Gather each line of the records where "parameters" appears.

(Saved entries)

- - - -

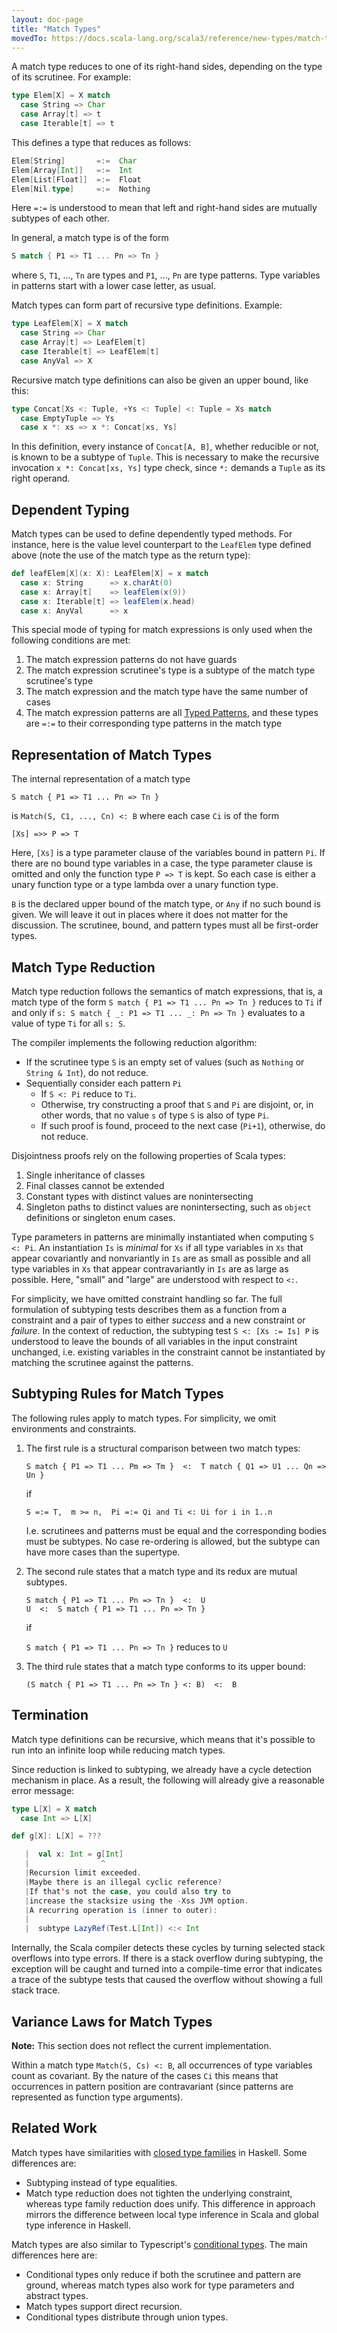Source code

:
 ```yaml
---
layout: doc-page
title: "Match Types"
movedTo: https://docs.scala-lang.org/scala3/reference/new-types/match-types.html
---
```


A match type reduces to one of its right-hand sides, depending on the type of
its scrutinee. For example:

```scala
type Elem[X] = X match
  case String => Char
  case Array[t] => t
  case Iterable[t] => t
```

This defines a type that reduces as follows:

```scala
Elem[String]       =:=  Char
Elem[Array[Int]]   =:=  Int
Elem[List[Float]]  =:=  Float
Elem[Nil.type]     =:=  Nothing
```

Here `=:=` is understood to mean that left and right-hand sides are mutually
subtypes of each other.

In general, a match type is of the form

```scala
S match { P1 => T1 ... Pn => Tn }
```

where `S`, `T1`, ..., `Tn` are types and `P1`, ..., `Pn` are type patterns. Type
variables in patterns start with a lower case letter, as usual.

Match types can form part of recursive type definitions. Example:

```scala
type LeafElem[X] = X match
  case String => Char
  case Array[t] => LeafElem[t]
  case Iterable[t] => LeafElem[t]
  case AnyVal => X
```

Recursive match type definitions can also be given an upper bound, like this:

```scala
type Concat[Xs <: Tuple, +Ys <: Tuple] <: Tuple = Xs match
  case EmptyTuple => Ys
  case x *: xs => x *: Concat[xs, Ys]
```

In this definition, every instance of `Concat[A, B]`, whether reducible or not,
is known to be a subtype of `Tuple`. This is necessary to make the recursive
invocation `x *: Concat[xs, Ys]` type check, since `*:` demands a `Tuple` as its
right operand.

## Dependent Typing

Match types can be used to define dependently typed methods. For instance, here
is the value level counterpart to the `LeafElem` type defined above (note the
use of the match type as the return type):

```scala
def leafElem[X](x: X): LeafElem[X] = x match
  case x: String      => x.charAt(0)
  case x: Array[t]    => leafElem(x(9))
  case x: Iterable[t] => leafElem(x.head)
  case x: AnyVal      => x
```

This special mode of typing for match expressions is only used when the
following conditions are met:

1. The match expression patterns do not have guards
2. The match expression scrutinee's type is a subtype of the match type
   scrutinee's type
3. The match expression and the match type have the same number of cases
4. The match expression patterns are all [Typed Patterns](https://scala-lang.org/files/archive/spec/2.13/08-pattern-matching.html#typed-patterns),
   and these types are `=:=` to their corresponding type patterns in the match
   type

## Representation of Match Types

The internal representation of a match type
```
S match { P1 => T1 ... Pn => Tn }
```
is `Match(S, C1, ..., Cn) <: B` where each case `Ci` is of the form
```
[Xs] =>> P => T
```

Here, `[Xs]` is a type parameter clause of the variables bound in pattern `Pi`.
If there are no bound type variables in a case, the type parameter clause is
omitted and only the function type `P => T` is kept. So each case is either a
unary function type or a type lambda over a unary function type.

`B` is the declared upper bound of the match type, or `Any` if no such bound is
given.  We will leave it out in places where it does not matter for the
discussion. The scrutinee, bound, and pattern types must all be first-order
types.

## Match Type Reduction

Match type reduction follows the semantics of match expressions, that is, a
match type of the form `S match { P1 => T1 ... Pn => Tn }` reduces to `Ti` if
and only if `s: S match { _: P1 => T1 ... _: Pn => Tn }` evaluates to a value of
type `Ti` for all `s: S`.

The compiler implements the following reduction algorithm:

- If the scrutinee type `S` is an empty set of values (such as `Nothing` or
  `String & Int`), do not reduce.
- Sequentially consider each pattern `Pi`
    - If `S <: Pi` reduce to `Ti`.
    - Otherwise, try constructing a proof that `S` and `Pi` are disjoint, or, in
      other words, that no value `s` of type `S` is also of type `Pi`.
    - If such proof is found, proceed to the next case (`Pi+1`), otherwise, do
      not reduce.

Disjointness proofs rely on the following properties of Scala types:

1. Single inheritance of classes
2. Final classes cannot be extended
3. Constant types with distinct values are nonintersecting
4. Singleton paths to distinct values are nonintersecting, such as `object` definitions or singleton enum cases.

Type parameters in patterns are minimally instantiated when computing `S <: Pi`.
An instantiation `Is` is _minimal_ for `Xs` if all type variables in `Xs` that
appear covariantly and nonvariantly in `Is` are as small as possible and all
type variables in `Xs` that appear contravariantly in `Is` are as large as
possible.  Here, "small" and "large" are understood with respect to  `<:`.

For simplicity, we have omitted constraint handling so far. The full formulation
of subtyping tests describes them as a function from a constraint and a pair of
types to either _success_ and a new constraint or _failure_. In the context of
reduction, the subtyping test `S <: [Xs := Is] P` is understood to leave the
bounds of all variables in the input constraint unchanged, i.e. existing
variables in the constraint cannot be instantiated by matching the scrutinee
against the patterns.

## Subtyping Rules for Match Types

The following rules apply to match types. For simplicity, we omit environments
and constraints.

1. The first rule is a structural comparison between two match types:

   ```
   S match { P1 => T1 ... Pm => Tm }  <:  T match { Q1 => U1 ... Qn => Un }
   ```

   if

   ```
   S =:= T,  m >= n,  Pi =:= Qi and Ti <: Ui for i in 1..n
   ```

   I.e. scrutinees and patterns must be equal and the corresponding bodies must
   be subtypes. No case re-ordering is allowed, but the subtype can have more
   cases than the supertype.

2. The second rule states that a match type and its redux are mutual subtypes.

   ```
   S match { P1 => T1 ... Pn => Tn }  <:  U
   U  <:  S match { P1 => T1 ... Pn => Tn }
   ```

   if

   `S match { P1 => T1 ... Pn => Tn }` reduces to `U`

3. The third rule states that a match type conforms to its upper bound:

   ```
   (S match { P1 => T1 ... Pn => Tn } <: B)  <:  B
   ```

## Termination

Match type definitions can be recursive, which means that it's possible to run
into an infinite loop while reducing match types.

Since reduction is linked to subtyping, we already have a cycle detection
mechanism in place. As a result, the following will already give a reasonable
error message:

```scala
type L[X] = X match
  case Int => L[X]

def g[X]: L[X] = ???
```

```scala
   |  val x: Int = g[Int]
   |                ^
   |Recursion limit exceeded.
   |Maybe there is an illegal cyclic reference?
   |If that's not the case, you could also try to
   |increase the stacksize using the -Xss JVM option.
   |A recurring operation is (inner to outer):
   |
   |  subtype LazyRef(Test.L[Int]) <:< Int
```

Internally, the Scala compiler detects these cycles by turning selected stack overflows into
type errors. If there is a stack overflow during subtyping, the exception will
be caught and turned into a compile-time error that indicates a trace of the
subtype tests that caused the overflow without showing a full stack trace.

## Variance Laws for Match Types

**Note:** This section does not reflect the current implementation.

Within a match type `Match(S, Cs) <: B`, all occurrences of type variables count
as covariant. By the nature of the cases `Ci` this means that occurrences in
pattern position are contravariant (since patterns are represented as function
type arguments).

## Related Work

Match types have similarities with
[closed type families](https://wiki.haskell.org/GHC/Type_families) in Haskell.
Some differences are:

- Subtyping instead of type equalities.
- Match type reduction does not tighten the underlying constraint, whereas type
  family reduction does unify. This difference in approach mirrors the
  difference between local type inference in Scala and global type inference in
  Haskell.

Match types are also similar to Typescript's
[conditional types](https://github.com/Microsoft/TypeScript/pull/21316). The
main differences here are:

 - Conditional types only reduce if both the scrutinee and pattern are ground,
   whereas match types also work for type parameters and abstract types.
 - Match types support direct recursion.
 - Conditional types distribute through union types.
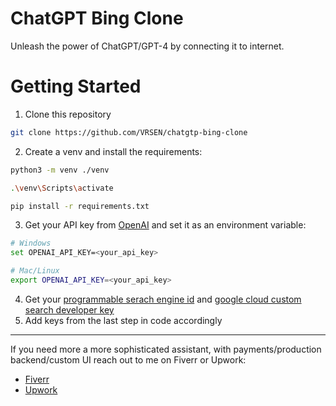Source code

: # ChatGPT Bing Clone
Unleash the power of ChatGPT/GPT-4 by connecting it to internet.


[//]: # (![ChatGPT Customized Assistant]&#40;assets/chatgpt-customized-assistant-demo.gif&#41;)

# Getting Started
1. Clone this repository
```bash
git clone https://github.com/VRSEN/chatgtp-bing-clone
```
2. Create a venv and install the requirements:
```bash
python3 -m venv ./venv

.\venv\Scripts\activate

pip install -r requirements.txt
```
3. Get your API key from [OpenAI](https://platform.openai.com/account/api-keys) and set it as an environment variable:
```bash
# Windows
set OPENAI_API_KEY=<your_api_key>
```
```bash
# Mac/Linux
export OPENAI_API_KEY=<your_api_key>
```
4. Get your [programmable serach engine id](https://programmablesearchengine.google.com/controlpanel/all) and [google cloud custom search developer key](https://developers.google.com/custom-search/v1/introduction)
5. Add keys from the last step in code accordingly
___

If you need more a more sophisticated assistant, with payments/production backend/custom UI reach out to me on Fiverr or Upwork:
- [Fiverr](https://www.fiverr.com/arseny9795)
- [Upwork](https://www.upwork.com/freelancers/~01214517c56834a591)

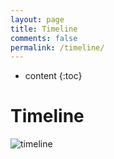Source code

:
 ```yaml
---
layout: page
title: Timeline
comments: false
permalink: /timeline/
---
```


* content
{:toc}

# Timeline


![timeline](https://17-1-skku-oss.github.io/126B/images/timeline.png#center)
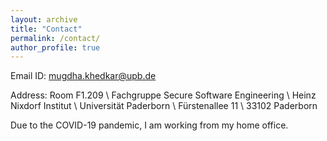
 ```yaml
---
layout: archive
title: "Contact"
permalink: /contact/
author_profile: true
---
```



Email ID: mugdha.khedkar@upb.de

Address: Room F1.209 \\
Fachgruppe Secure Software Engineering \\
Heinz Nixdorf Institut \\
Universität Paderborn \\
Fürstenallee 11 \\
33102 Paderborn 

Due to the COVID-19 pandemic, I am working from my home office. 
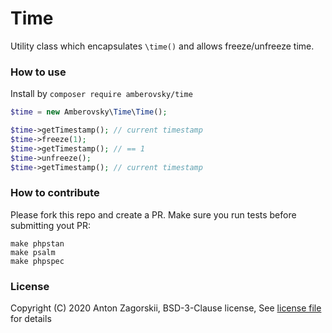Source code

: # Time

Utility class which encapsulates `\time()` and allows freeze/unfreeze time. 

### How to use

Install by `composer require amberovsky/time`

```php
$time = new Amberovsky\Time\Time();

$time->getTimestamp(); // current timestamp
$time->freeze(1);
$time->getTimestamp(); // == 1
$time->unfreeze();
$time->getTimestamp(); // current timestamp
```

### How to contribute

Please fork this repo and create a PR. Make sure you run tests before submitting  yout PR:

```shell script
make phpstan
make psalm
make phpspec
```

### License
Copyright (C) 2020 Anton Zagorskii, BSD-3-Clause license, See [license file](/LICENSE.txt) for details

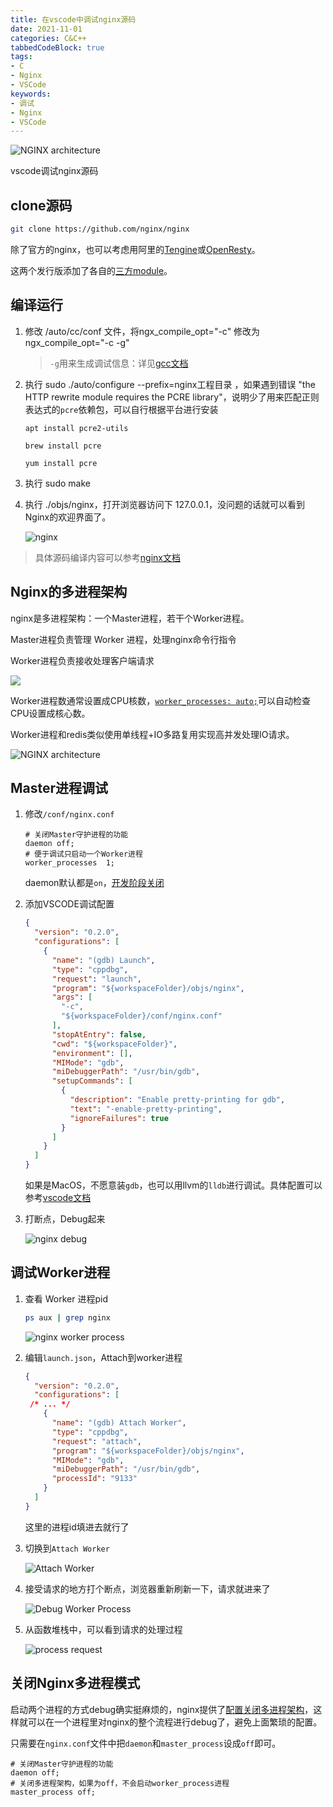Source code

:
 ```yaml
---
title: 在vscode中调试nginx源码
date: 2021-11-01
categories: C&C++
tabbedCodeBlock: true
tags: 
- C
- Nginx
- VSCode
keywords:
- 调试
- Nginx
- VSCode
---
```


![NGINX architecture](http://www.aosabook.org/images/nginx/architecture.png)

vscode调试nginx源码

## clone源码

```bash
git clone https://github.com/nginx/nginx
```

除了官方的nginx，也可以考虑用阿里的[Tengine](https://github.com/alibaba/tengine)或[OpenResty](https://github.com/openresty/ngx_openresty)。

这两个发行版添加了各自的[三方module](https://github.com/agile6v/awesome-nginx#third-party-modules)。

## 编译运行

1. 修改 /auto/cc/conf 文件，将ngx_compile_opt="-c" 修改为 ngx_compile_opt="-c -g"

   > `-g`用来生成调试信息：详见[gcc文档](https://gcc.gnu.org/onlinedocs/gcc/Debugging-Options.html)

2. 执行 sudo ./auto/configure --prefix=nginx工程目录 ，如果遇到错误 "the HTTP rewrite module requires the PCRE library"，说明少了用来匹配正则表达式的`pcre`依赖包，可以自行根据平台进行安装

   ```debein
   apt install pcre2-utils
   ```

   ```macos
   brew install pcre
   ```

   ```centos
   yum install pcre
   ```

   

3. 执行 sudo make

4. 执行 ./objs/nginx，打开浏览器访问下 127.0.0.1，没问题的话就可以看到Nginx的欢迎界面了。

   ![nginx](https://s.pc.qq.com/tousu/img/20211101/7899594_1635743831.jpg)

> 具体源码编译内容可以参考[nginx文档](https://docs.nginx.com/nginx/admin-guide/installing-nginx/installing-nginx-open-source/#compiling-and-installing-from-source)

## Nginx的多进程架构

nginx是多进程架构：一个Master进程，若干个Worker进程。

Master进程负责管理 Worker 进程，处理nginx命令行指令

Worker进程负责接收处理客户端请求

![](https://p1-jj.byteimg.com/tos-cn-i-t2oaga2asx/gold-user-assets/2020/2/19/1705d5bae51f9935~tplv-t2oaga2asx-watermark.awebp)

Worker进程数通常设置成CPU核数，[`worker_processes: auto;`](https://nginx.org/en/docs/ngx_core_module.html#worker_processes)可以自动检查CPU设置成核心数。

Worker进程和redis类似使用单线程+IO多路复用实现高并发处理IO请求。

![NGINX architecture](http://www.aosabook.org/images/nginx/architecture.png)

## Master进程调试

1. 修改`/conf/nginx.conf`

   ```nginx
   # 关闭Master守护进程的功能
   daemon off;
   # 便于调试只启动一个Worker进程
   worker_processes  1;
   ```

   daemon默认都是`on`，[开发阶段关闭](http://nginx.org/en/docs/ngx_core_module.html#daemon)

2. 添加VSCODE调试配置

   ```JSON
   {
     "version": "0.2.0",
     "configurations": [
       {
         "name": "(gdb) Launch",
         "type": "cppdbg",
         "request": "launch",
         "program": "${workspaceFolder}/objs/nginx",
         "args": [
           "-c",
           "${workspaceFolder}/conf/nginx.conf"
         ],
         "stopAtEntry": false,
         "cwd": "${workspaceFolder}",
         "environment": [],
         "MIMode": "gdb",
         "miDebuggerPath": "/usr/bin/gdb",
         "setupCommands": [
           {
             "description": "Enable pretty-printing for gdb",
             "text": "-enable-pretty-printing",
             "ignoreFailures": true
           }
         ]
       }
     ]
   }
   ```

   如果是MacOS，不愿意装`gdb`，也可以用llvm的`lldb`进行调试。具体配置可以参考[vscode文档](https://code.visualstudio.com/docs/cpp/launch-json-reference#_customizing-gdb-or-lldb)

3. 打断点，Debug起来

   ![nginx debug](https://s.pc.qq.com/tousu/img/20211101/1323853_1635750161.jpg)

## 调试Worker进程

1. 查看 Worker 进程pid

   ```bash
   ps aux | grep nginx
   ```

   ![nginx worker process](https://s.pc.qq.com/tousu/img/20211101/5578379_1635750721.jpg)

2. 编辑`launch.json`，Attach到worker进程

   ```json
   {
     "version": "0.2.0",
     "configurations": [
   	/* ... */
       {
         "name": "(gdb) Attach Worker",
         "type": "cppdbg",
         "request": "attach",
         "program": "${workspaceFolder}/objs/nginx",
         "MIMode": "gdb",
         "miDebuggerPath": "/usr/bin/gdb",
         "processId": "9133"
       }
     ]
   }
   ```

   这里的进程id填进去就行了

3. 切换到`Attach Worker`

   ![Attach Worker](https://s.pc.qq.com/tousu/img/20211101/1899231_1635751242.jpg)

4. 接受请求的地方打个断点，浏览器重新刷新一下，请求就进来了

   ![Debug Worker Process](https://s.pc.qq.com/tousu/img/20211101/5407806_1635751394.jpg)

5. 从函数堆栈中，可以看到请求的处理过程

   ![process request](https://s.pc.qq.com/tousu/img/20211101/6907176_1635751804.jpg)

## 关闭Nginx多进程模式

启动两个进程的方式debug确实挺麻烦的，nginx提供了[配置关闭多进程架构](http://nginx.org/en/docs/ngx_core_module.html#master_process)，这样就可以在一个进程里对nginx的整个流程进行debug了，避免上面繁琐的配置。

只需要在`nginx.conf`文件中把`daemon`和`master_process`设成`off`即可。

```nginx
# 关闭Master守护进程的功能
daemon off;
# 关闭多进程架构，如果为off，不会启动worker_process进程
master_process off;
```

- - - -

- [Exercise solution]:
Type parameters in patterns are minimally instantiated when computing `S <: Pi`.
   whereas match types also work for type parameters and abstract types.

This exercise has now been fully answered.